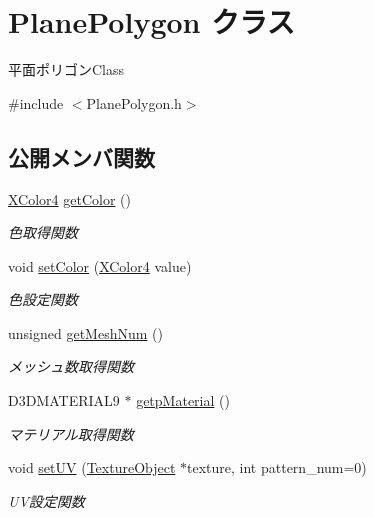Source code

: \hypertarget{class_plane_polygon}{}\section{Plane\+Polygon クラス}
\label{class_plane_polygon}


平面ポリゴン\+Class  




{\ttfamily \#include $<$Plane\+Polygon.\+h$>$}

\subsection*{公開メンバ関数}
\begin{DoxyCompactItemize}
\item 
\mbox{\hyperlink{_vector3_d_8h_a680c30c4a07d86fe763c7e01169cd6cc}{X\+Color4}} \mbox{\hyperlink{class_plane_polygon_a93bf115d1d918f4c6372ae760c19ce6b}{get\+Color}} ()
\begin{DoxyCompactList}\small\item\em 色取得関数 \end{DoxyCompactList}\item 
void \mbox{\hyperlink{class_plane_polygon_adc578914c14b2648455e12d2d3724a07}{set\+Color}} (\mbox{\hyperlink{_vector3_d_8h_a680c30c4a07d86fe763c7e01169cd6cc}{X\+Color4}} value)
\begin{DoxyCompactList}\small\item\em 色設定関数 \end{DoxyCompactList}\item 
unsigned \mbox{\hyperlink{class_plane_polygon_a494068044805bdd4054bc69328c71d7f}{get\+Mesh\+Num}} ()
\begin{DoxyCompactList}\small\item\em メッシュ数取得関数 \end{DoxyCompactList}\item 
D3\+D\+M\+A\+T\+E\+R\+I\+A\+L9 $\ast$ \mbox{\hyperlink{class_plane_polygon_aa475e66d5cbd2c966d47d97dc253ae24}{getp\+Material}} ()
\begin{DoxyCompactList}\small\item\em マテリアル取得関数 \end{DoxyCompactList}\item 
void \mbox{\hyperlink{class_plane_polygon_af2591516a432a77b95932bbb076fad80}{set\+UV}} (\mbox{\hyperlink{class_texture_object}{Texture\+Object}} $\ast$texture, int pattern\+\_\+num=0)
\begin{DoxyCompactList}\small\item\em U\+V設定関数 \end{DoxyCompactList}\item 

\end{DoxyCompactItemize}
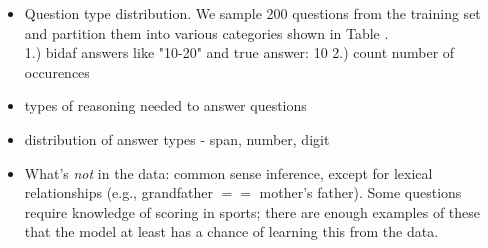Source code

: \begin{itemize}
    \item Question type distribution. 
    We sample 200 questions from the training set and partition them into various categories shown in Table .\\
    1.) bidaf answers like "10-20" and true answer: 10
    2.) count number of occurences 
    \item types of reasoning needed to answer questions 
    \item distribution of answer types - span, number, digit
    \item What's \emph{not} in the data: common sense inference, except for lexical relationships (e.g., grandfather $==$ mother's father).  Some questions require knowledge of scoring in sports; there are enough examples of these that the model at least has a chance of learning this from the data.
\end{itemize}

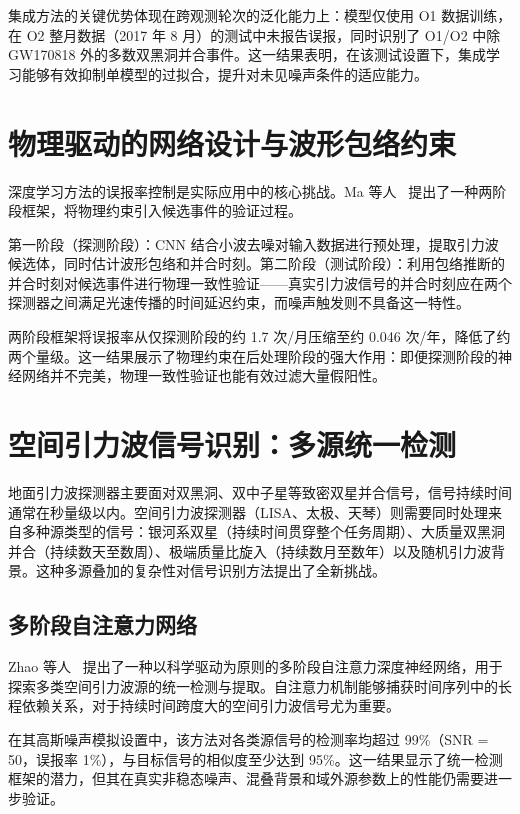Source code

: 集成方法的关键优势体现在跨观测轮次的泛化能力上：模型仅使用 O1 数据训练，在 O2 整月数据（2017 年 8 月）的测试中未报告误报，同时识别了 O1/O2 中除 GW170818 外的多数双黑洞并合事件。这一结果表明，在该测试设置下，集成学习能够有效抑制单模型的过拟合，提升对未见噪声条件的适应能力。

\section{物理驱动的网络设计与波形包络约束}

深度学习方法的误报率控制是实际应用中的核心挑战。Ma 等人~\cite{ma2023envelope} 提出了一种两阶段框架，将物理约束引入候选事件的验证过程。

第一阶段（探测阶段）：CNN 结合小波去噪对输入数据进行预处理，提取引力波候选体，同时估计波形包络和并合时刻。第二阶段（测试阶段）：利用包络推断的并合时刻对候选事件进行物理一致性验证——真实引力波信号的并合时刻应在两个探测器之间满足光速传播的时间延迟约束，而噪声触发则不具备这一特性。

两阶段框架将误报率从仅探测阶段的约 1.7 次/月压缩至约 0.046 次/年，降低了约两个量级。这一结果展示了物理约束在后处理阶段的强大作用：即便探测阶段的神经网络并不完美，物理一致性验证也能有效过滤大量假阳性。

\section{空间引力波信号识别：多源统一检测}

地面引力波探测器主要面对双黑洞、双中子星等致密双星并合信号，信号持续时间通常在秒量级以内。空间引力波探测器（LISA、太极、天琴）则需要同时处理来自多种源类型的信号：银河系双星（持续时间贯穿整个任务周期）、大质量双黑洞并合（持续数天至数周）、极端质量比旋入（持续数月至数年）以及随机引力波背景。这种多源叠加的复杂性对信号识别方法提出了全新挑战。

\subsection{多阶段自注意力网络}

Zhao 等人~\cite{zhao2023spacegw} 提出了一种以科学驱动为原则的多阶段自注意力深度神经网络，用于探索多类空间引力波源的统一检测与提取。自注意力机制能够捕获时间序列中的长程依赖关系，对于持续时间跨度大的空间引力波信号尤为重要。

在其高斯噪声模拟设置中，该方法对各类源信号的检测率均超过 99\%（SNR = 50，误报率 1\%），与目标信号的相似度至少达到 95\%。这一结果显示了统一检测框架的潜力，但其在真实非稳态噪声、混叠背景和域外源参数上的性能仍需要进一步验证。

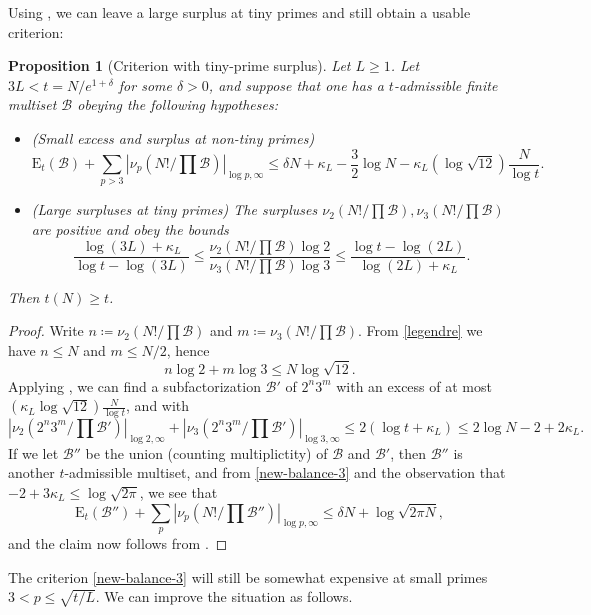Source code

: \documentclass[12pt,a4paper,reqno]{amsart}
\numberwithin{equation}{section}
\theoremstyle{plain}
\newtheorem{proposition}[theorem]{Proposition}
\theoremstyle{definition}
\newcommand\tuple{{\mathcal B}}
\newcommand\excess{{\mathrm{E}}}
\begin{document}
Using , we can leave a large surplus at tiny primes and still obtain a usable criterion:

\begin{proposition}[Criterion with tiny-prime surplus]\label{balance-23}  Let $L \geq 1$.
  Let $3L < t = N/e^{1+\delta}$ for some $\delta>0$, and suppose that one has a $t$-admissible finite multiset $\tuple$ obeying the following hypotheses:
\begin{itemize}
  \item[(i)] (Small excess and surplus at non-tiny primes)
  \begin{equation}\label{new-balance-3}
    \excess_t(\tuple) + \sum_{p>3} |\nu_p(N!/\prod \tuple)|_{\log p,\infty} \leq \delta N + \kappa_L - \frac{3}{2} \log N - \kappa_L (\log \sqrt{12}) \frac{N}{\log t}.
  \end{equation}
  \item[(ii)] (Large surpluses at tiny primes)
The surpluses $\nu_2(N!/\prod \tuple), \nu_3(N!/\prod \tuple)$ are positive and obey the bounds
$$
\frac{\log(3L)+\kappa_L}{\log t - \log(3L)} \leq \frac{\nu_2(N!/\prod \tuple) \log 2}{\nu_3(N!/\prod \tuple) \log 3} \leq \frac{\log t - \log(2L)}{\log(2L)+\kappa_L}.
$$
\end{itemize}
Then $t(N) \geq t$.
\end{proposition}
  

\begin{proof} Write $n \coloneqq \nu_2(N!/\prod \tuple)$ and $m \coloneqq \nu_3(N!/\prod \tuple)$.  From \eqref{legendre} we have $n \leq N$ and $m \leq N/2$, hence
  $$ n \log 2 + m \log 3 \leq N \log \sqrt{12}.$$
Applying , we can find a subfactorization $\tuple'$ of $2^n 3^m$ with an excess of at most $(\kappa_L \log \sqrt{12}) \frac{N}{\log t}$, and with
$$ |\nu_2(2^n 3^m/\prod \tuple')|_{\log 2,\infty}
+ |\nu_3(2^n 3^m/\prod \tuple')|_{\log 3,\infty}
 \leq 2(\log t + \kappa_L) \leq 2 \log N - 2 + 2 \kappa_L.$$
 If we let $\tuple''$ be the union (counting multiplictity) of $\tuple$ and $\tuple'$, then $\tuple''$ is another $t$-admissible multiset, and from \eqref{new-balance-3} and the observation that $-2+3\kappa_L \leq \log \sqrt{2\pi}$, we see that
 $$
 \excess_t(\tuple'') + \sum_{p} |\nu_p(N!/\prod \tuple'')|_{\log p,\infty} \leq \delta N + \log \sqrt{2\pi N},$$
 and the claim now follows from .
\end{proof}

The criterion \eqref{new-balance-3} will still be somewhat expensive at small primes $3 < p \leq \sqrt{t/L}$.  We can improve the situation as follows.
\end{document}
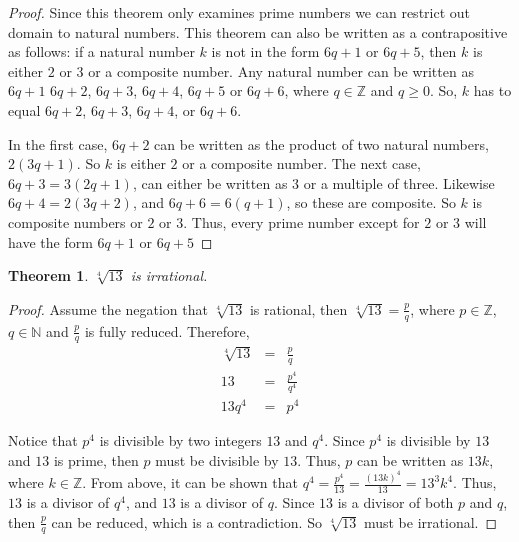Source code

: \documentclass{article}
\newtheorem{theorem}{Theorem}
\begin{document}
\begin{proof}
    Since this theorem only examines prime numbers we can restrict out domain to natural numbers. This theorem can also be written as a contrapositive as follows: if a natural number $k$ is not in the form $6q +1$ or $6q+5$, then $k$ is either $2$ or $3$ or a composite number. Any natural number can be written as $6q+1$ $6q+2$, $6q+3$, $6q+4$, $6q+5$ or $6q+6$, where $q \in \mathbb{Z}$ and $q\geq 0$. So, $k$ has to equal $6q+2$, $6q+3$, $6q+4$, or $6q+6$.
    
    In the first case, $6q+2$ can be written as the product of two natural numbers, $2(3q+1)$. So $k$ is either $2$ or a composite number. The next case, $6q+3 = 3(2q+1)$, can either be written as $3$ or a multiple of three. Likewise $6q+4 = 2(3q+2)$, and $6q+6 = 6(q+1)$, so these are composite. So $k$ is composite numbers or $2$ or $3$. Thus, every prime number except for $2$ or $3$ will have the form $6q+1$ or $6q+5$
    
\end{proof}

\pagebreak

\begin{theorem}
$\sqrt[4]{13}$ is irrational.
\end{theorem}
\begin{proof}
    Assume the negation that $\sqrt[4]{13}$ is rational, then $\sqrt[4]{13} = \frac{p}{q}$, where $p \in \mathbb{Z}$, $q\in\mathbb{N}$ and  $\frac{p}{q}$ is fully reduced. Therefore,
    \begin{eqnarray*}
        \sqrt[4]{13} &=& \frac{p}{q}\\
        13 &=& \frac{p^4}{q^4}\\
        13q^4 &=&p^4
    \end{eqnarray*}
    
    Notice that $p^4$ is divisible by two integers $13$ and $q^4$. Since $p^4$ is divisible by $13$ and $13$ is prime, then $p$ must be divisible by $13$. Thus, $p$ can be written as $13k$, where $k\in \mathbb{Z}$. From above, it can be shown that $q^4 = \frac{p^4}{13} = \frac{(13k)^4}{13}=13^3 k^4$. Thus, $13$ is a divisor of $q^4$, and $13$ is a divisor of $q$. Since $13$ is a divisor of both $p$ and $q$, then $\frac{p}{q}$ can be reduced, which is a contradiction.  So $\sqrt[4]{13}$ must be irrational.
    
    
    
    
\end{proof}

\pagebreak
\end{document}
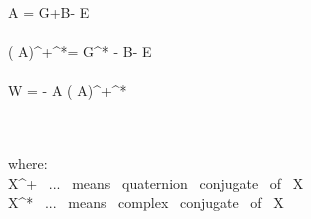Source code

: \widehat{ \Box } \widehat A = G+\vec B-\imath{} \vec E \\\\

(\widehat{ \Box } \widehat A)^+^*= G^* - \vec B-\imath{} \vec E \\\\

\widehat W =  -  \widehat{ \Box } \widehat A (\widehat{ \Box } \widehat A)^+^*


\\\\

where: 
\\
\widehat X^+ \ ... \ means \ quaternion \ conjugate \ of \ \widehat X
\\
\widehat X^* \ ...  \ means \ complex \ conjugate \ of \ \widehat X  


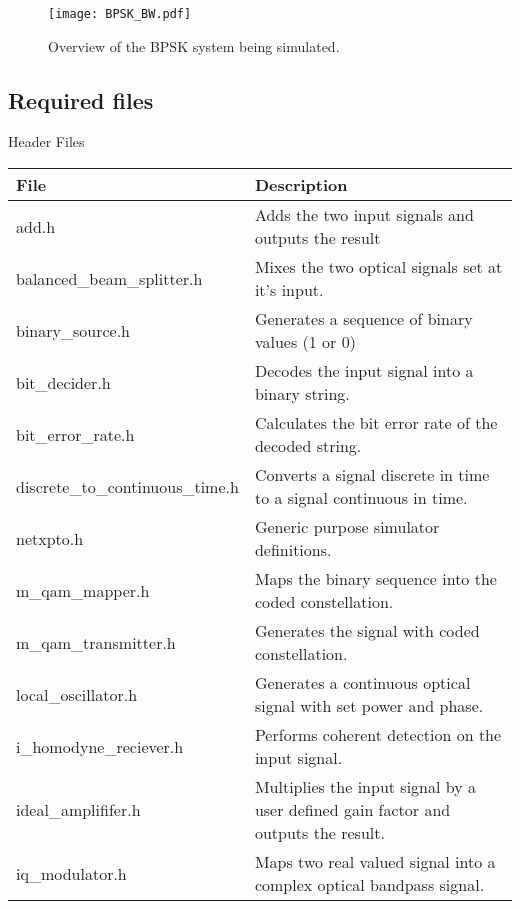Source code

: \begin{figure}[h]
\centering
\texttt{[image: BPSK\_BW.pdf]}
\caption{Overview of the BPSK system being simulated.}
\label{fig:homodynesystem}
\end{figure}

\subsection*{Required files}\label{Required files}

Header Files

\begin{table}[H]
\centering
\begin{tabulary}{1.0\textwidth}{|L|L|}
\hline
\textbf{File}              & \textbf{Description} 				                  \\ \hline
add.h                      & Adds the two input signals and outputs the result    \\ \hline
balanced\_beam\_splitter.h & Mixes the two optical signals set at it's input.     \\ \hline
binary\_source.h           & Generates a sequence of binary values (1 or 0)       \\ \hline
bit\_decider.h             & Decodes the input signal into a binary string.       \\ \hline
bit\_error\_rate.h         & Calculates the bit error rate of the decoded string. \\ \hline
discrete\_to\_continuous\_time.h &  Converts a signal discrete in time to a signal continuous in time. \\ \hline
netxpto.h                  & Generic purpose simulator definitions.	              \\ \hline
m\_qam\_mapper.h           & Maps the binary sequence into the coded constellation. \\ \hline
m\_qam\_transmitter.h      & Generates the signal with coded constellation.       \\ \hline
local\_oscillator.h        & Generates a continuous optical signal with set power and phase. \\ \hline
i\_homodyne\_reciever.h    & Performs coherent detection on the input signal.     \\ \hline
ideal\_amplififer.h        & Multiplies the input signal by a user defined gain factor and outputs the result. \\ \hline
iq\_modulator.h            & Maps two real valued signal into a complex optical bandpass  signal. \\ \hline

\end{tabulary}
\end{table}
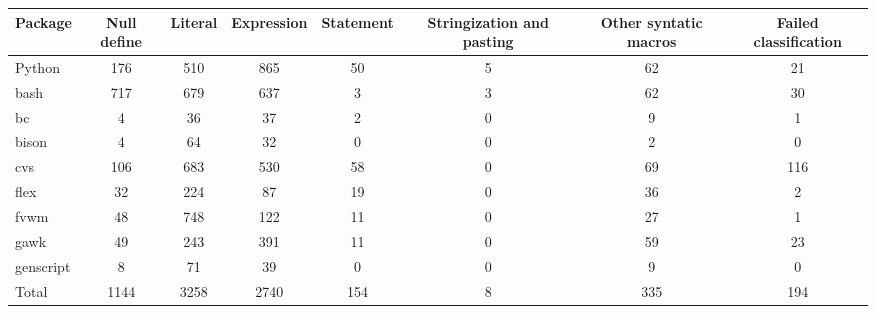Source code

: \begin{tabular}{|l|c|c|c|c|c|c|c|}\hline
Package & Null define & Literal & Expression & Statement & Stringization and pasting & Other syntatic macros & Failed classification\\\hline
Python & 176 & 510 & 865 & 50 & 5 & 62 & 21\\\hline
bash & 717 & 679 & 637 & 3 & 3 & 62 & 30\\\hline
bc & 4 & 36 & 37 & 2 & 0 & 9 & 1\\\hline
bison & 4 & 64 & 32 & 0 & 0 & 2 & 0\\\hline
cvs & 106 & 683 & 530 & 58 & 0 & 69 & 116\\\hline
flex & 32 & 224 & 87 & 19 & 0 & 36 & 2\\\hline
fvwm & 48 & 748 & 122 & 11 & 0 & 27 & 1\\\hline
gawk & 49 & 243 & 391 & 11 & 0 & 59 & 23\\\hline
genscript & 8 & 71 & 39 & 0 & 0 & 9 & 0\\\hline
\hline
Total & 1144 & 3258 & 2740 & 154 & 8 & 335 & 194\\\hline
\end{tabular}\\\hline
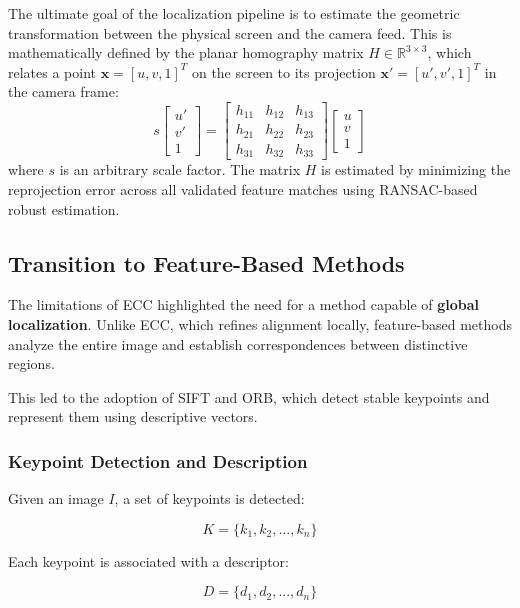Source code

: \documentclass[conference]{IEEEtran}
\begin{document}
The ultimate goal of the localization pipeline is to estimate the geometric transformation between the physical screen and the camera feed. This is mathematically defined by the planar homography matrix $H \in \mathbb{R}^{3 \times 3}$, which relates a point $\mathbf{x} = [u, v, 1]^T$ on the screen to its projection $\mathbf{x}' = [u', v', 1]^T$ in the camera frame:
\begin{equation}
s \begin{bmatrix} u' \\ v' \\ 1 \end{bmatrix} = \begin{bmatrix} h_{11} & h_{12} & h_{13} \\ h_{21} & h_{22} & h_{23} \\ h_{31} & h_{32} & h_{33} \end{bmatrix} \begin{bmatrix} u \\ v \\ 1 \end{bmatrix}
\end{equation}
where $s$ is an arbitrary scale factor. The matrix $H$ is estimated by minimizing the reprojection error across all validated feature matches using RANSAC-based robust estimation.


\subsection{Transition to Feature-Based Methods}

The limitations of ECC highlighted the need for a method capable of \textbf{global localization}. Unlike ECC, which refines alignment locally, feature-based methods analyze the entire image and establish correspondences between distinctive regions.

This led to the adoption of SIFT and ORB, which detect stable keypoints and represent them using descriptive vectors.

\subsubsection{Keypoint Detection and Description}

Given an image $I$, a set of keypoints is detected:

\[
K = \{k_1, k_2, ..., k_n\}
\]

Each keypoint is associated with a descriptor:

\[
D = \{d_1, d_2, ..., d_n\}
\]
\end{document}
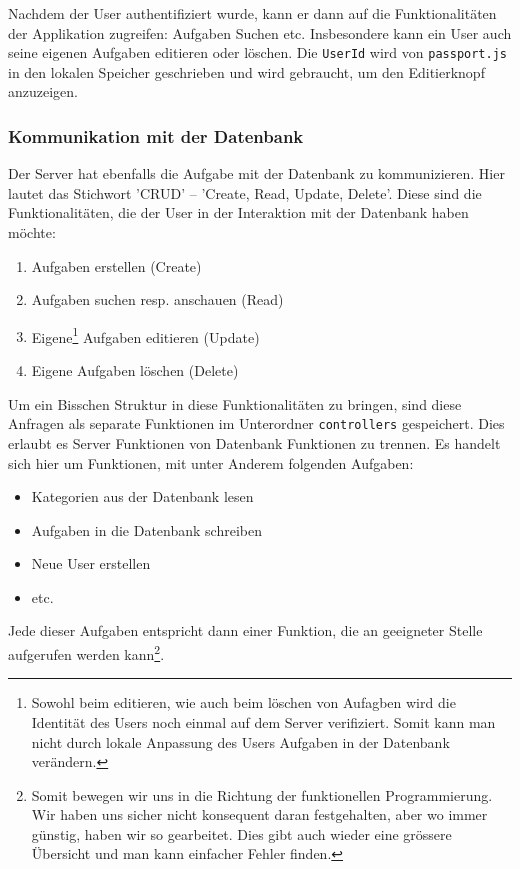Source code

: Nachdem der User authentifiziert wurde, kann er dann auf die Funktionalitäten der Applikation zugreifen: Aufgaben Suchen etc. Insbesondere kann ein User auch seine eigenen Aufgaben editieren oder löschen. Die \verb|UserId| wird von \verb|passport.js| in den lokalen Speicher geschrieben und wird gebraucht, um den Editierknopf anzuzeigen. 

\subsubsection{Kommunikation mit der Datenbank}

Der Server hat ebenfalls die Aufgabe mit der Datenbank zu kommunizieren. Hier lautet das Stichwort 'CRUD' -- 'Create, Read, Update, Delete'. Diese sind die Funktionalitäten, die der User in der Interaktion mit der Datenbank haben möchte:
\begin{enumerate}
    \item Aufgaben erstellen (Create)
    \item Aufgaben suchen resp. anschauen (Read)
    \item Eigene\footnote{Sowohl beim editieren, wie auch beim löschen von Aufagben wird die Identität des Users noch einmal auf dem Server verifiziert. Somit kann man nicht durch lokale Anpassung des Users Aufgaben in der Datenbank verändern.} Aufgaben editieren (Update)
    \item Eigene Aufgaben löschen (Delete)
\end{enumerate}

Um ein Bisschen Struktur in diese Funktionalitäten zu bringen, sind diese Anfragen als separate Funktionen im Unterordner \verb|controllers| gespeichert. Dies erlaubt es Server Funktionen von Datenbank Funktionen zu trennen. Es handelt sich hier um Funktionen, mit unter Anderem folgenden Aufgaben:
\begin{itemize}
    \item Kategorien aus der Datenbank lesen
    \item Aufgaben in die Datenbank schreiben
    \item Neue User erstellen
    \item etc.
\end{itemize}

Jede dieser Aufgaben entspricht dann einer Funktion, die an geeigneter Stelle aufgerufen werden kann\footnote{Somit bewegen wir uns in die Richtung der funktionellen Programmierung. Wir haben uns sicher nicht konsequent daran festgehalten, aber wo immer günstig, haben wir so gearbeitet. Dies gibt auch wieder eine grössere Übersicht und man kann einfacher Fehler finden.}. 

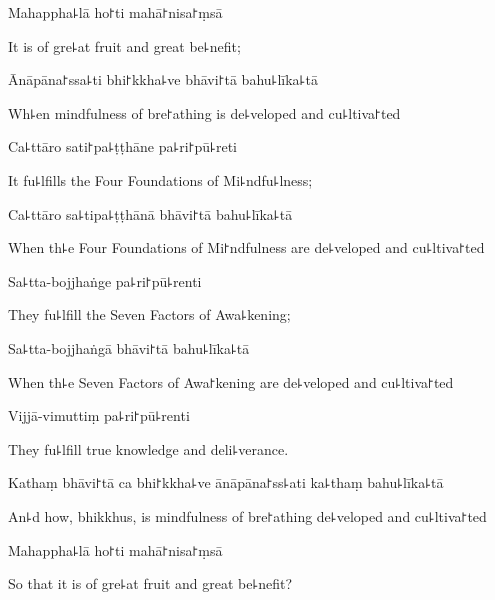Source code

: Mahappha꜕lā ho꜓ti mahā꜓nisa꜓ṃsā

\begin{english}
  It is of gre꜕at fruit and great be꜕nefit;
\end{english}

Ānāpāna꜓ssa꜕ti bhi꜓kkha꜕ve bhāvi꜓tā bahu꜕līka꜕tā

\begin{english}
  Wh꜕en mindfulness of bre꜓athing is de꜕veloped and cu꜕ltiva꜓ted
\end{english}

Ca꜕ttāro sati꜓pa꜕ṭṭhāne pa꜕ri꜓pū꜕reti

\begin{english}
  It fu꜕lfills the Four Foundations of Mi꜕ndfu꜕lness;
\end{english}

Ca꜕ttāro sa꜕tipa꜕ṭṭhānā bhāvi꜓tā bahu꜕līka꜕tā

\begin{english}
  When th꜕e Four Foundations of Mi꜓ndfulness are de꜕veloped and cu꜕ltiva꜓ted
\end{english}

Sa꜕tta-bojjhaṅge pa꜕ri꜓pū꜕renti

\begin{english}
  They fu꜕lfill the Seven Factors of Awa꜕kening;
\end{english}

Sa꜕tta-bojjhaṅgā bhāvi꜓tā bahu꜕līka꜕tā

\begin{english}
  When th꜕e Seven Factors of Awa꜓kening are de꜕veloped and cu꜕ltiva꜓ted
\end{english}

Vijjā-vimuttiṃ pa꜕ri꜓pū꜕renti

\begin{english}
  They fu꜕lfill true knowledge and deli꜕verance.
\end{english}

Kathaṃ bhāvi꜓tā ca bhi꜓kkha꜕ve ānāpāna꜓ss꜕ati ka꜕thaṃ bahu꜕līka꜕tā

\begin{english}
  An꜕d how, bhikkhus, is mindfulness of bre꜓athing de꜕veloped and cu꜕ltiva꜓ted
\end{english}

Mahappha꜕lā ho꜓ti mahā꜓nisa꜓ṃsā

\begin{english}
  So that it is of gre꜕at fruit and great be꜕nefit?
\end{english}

WORK INSTRUCTION
Start with the line that contains "They fu꜕lfill true", end with the last line of the entries, and please retype every line in that span exactly, with no others.

EXERCISE RESULT
  They fu꜕lfill true knowledge and deli꜕verance.
\end{english}

Kathaṃ bhāvi꜓tā ca bhi꜓kkha꜕ve ānāpāna꜓ss꜕ati ka꜕thaṃ bahu꜕līka꜕tā

\begin{english}
  An꜕d how, bhikkhus, is mindfulness of bre꜓athing de꜕veloped and cu꜕ltiva꜓ted
\end{english}

Mahappha꜕lā ho꜓ti mahā꜓nisa꜓ṃsā

\begin{english}
  So that it is of gre꜕at fruit and great be꜕nefit?
\end{english}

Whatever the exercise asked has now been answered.